My first disappointment came aesthetically. Why is the front cover different from all the other books? This is the third time that they have changed the cover of the books (I preffered the original anyway), but I found it odd that they would change it again; especially for the last book. Compared to the other books also, it's much larger with 660-odd pages, with the text absurdly small, when, in the other books the text remained a good size. There were also hardly any pictures throughout, whereas in the past books, they have been filled with ilustrations. It was as though they tried to fill a trilogy of Nate in one book, which collectively suggests that money issues may have been the root of all these issues.
I don't even feel as though there needed to be a final book and The Immortals didn't really give me anything, and I found the story repetitive (another talk of storms and more war; more journeying forever and more absurdly good fortune as well as another main character having something bad happen to her). As a fantasy I would have expected a more broader world. There are many issues I have with this book but stating on the back of the book that he, and his friends will 'change the Edge forever' (or whatever) - well Nate doesn't actually do anything, him and his friends are just present at revolutions or amazing fortune gets him out of sticky situations, so he doesn't have to, which ultimately betters a city - and he gets the credit. (By saying 'getting out of a sticky situation' you of course know that a Caterbird is involved).
Despite all of this, however, I did read it all, and there is enough of Chris Riddell and Paul Stewart-esque to make you want to read more.
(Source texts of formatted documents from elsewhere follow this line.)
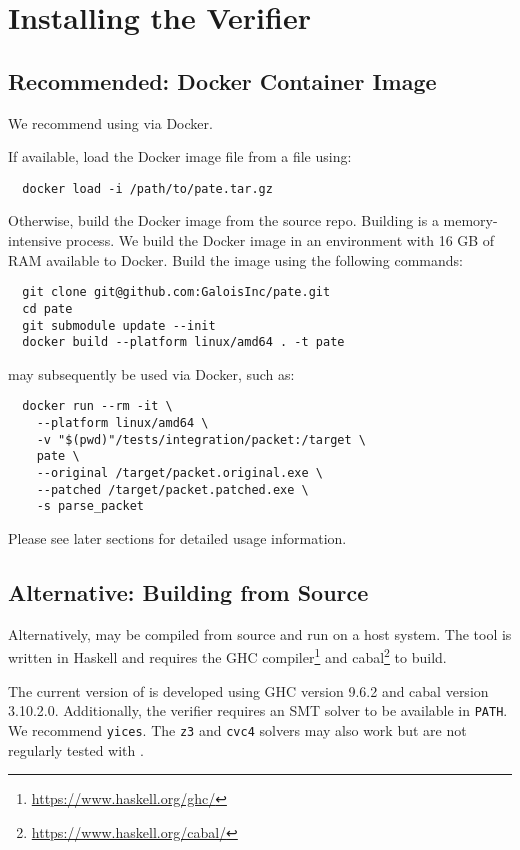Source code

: \section{Installing the \pate{} Verifier}
\label{sec:build-pate-verif}

\subsection{Recommended: Docker Container Image}

We recommend using \pate{} via Docker.

If available, load the Docker image file from a file using:
\begin{verbatim}
  docker load -i /path/to/pate.tar.gz
\end{verbatim}

Otherwise, build the Docker image from the \pate{} source repo.
Building \pate{} is a memory-intensive process.
We build the Docker image in an environment with 16 GB of RAM available to Docker.
Build the image using the following commands:

\begin{verbatim}
  git clone git@github.com:GaloisInc/pate.git
  cd pate
  git submodule update --init
  docker build --platform linux/amd64 . -t pate
\end{verbatim}

\pate{} may subsequently be used via Docker, such as:

\begin{verbatim}
  docker run --rm -it \
    --platform linux/amd64 \
    -v "$(pwd)"/tests/integration/packet:/target \
    pate \
    --original /target/packet.original.exe \
    --patched /target/packet.patched.exe \
    -s parse_packet
\end{verbatim}

Please see later sections for detailed usage information.

\subsection{Alternative: Building from Source}

Alternatively, \pate{} may be compiled from source and run on a host system.
The \pate{} tool is written in Haskell and requires the GHC compiler\footnote{\url{https://www.haskell.org/ghc/}} and cabal\footnote{\url{https://www.haskell.org/cabal/}} to build.

The current version of \pate{} is developed using GHC version 9.6.2 and cabal version 3.10.2.0.
Additionally, the verifier requires an SMT solver to be available in \texttt{PATH}.
We recommend \texttt{yices}.
The \texttt{z3} and \texttt{cvc4} solvers may also work but are not regularly tested with \pate{}.

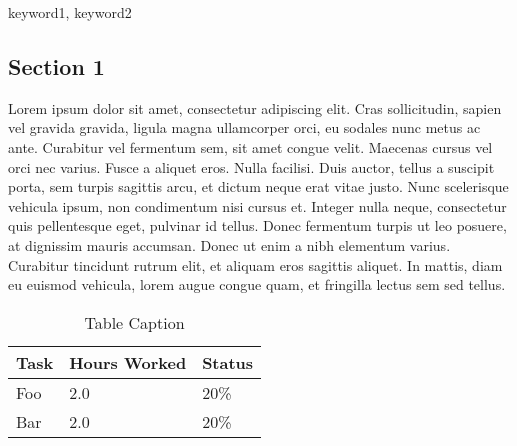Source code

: \documentclass[12pt,article]{IEEEtran}
\newcommand{\KEYWORDS}{keyword1, keyword2}
\newcommand{\ABSTRACT}{we think....}
\begin{document}


\begin{keywords}
\KEYWORDS
\end{keywords}

\begin{abstract}
\ABSTRACT
\end{abstract}
	 

\subsection{Section 1}

Lorem ipsum dolor sit amet, consectetur adipiscing elit. Cras sollicitudin, sapien vel gravida gravida, ligula magna ullamcorper orci, eu sodales nunc metus ac ante. Curabitur vel fermentum sem, sit amet congue velit. Maecenas cursus vel orci nec varius. Fusce a aliquet eros. Nulla facilisi. Duis auctor, tellus a suscipit porta, sem turpis sagittis arcu, et dictum neque erat vitae justo. Nunc scelerisque vehicula ipsum, non condimentum nisi cursus et. Integer nulla neque, consectetur quis pellentesque eget, pulvinar id tellus. Donec fermentum turpis ut leo posuere, at dignissim mauris accumsan. Donec ut enim a nibh elementum varius. Curabitur tincidunt rutrum elit, et aliquam eros sagittis aliquet. In mattis, diam eu euismod vehicula, lorem augue congue quam, et fringilla lectus sem sed tellus.

\begin{table}[ht]
\renewcommand{\arraystretch}{1.3}
	\caption{Table Caption}
	
	\label{Navigation Menu Label}
	
	\centering
	\begin{tabular}{p{5.5cm}|p{1cm}|p{1cm}}
	\hline
	\bfseries 	Task		 		& \bfseries Hours Worked	& \bfseries Status	\\
	\hline\hline
				Foo					& 2.0						& 20\%				\\	%
				Bar			 		& 2.0						& 20\%				\\		
	\hline
	\end{tabular}
\end{table}
\end{document}

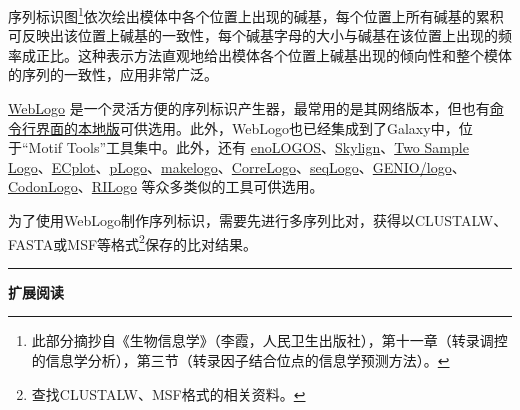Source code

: \documentclass[11pt,a4paper,twoside]{book}
\begin{document}
序列标识图\footnote{此部分摘抄自《生物信息学》（李霞，人民卫生出版社），第十一章（转录调控的信息学分析），第三节（转录因子结合位点的信息学预测方法）。}依次绘出模体中各个位置上出现的碱基，每个位置上所有碱基的累积可反映出该位置上碱基的一致性，每个碱基字母的大小与碱基在该位置上出现的频率成正比。这种表示方法直观地给出模体各个位置上碱基出现的倾向性和整个模体的序列的一致性，应用非常广泛。

\href{http://weblogo.threepluson.com}{WebLogo} 是一个灵活方便的序列标识产生器，最常用的是其网络版本，但也有\href{http://code.google.com/p/weblogo/}{命令行界面的本地版}可供选用。此外，WebLogo也已经集成到了Galaxy中，位于“Motif Tools”工具集中。此外，还有 \href{http://www.benoslab.pitt.edu/cgi-bin/enologos/enologos.cgi}{enoLOGOS}、\href{http://skylign.org/}{Skylign}、\href{http://www.twosamplelogo.org/}{Two Sample Logo}、\href{https://yiplab.cse.cuhk.edu.hk/ecplot/}{ECplot}、\href{https://plogo.uconn.edu/}{pLogo}、\href{http://schneider.ncifcrf.gov/delila/makelogo.html}{makelogo}、\href{http://www.ccrnp.ncifcrf.gov/users/bshapiro/webserver\_index.html}{CorreLogo}、\href{http://bioconductor.org/packages/release/bioc/html/seqLogo.html}{seqLogo}、\href{http://www.biogenio.com/logo/logo.cgi}{GENIO/logo}、\href{http://recode.ucc.ie/CodonLogo/}{CodonLogo}、\href{http://rth.dk/resources/rilogo/}{RILogo} 等众多类似的工具可供选用。 

为了使用WebLogo制作序列标识，需要先进行多序列比对，获得以CLUSTALW、FASTA或MSF等格式\footnote{查找CLUSTALW、MSF格式的相关资料。}保存的比对结果。
\vspace{0.5cm}
\hrule height 3pt

\noindent
{\large \bfseries \HandPencilLeft 扩展阅读}
\end{document}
However, I must say that I really did not enjoy the ending, and it seemed that they rushed the last part and I don't know why! It's 650-odd pages and not that much happens! Admittedly the ending did want you to read more (even though there won't be) but I feel that this was more the fact that it was sudden, unnatural and poor rather than being a cliff-hanger (and if you read the book I didn't add that last bit on purpose).
However, when the illustrations are there, they are superb and I would recommend it if you were a loyal fan of the Edge Chronicles for nostalgic reasons as you visit it one last time. It's OK.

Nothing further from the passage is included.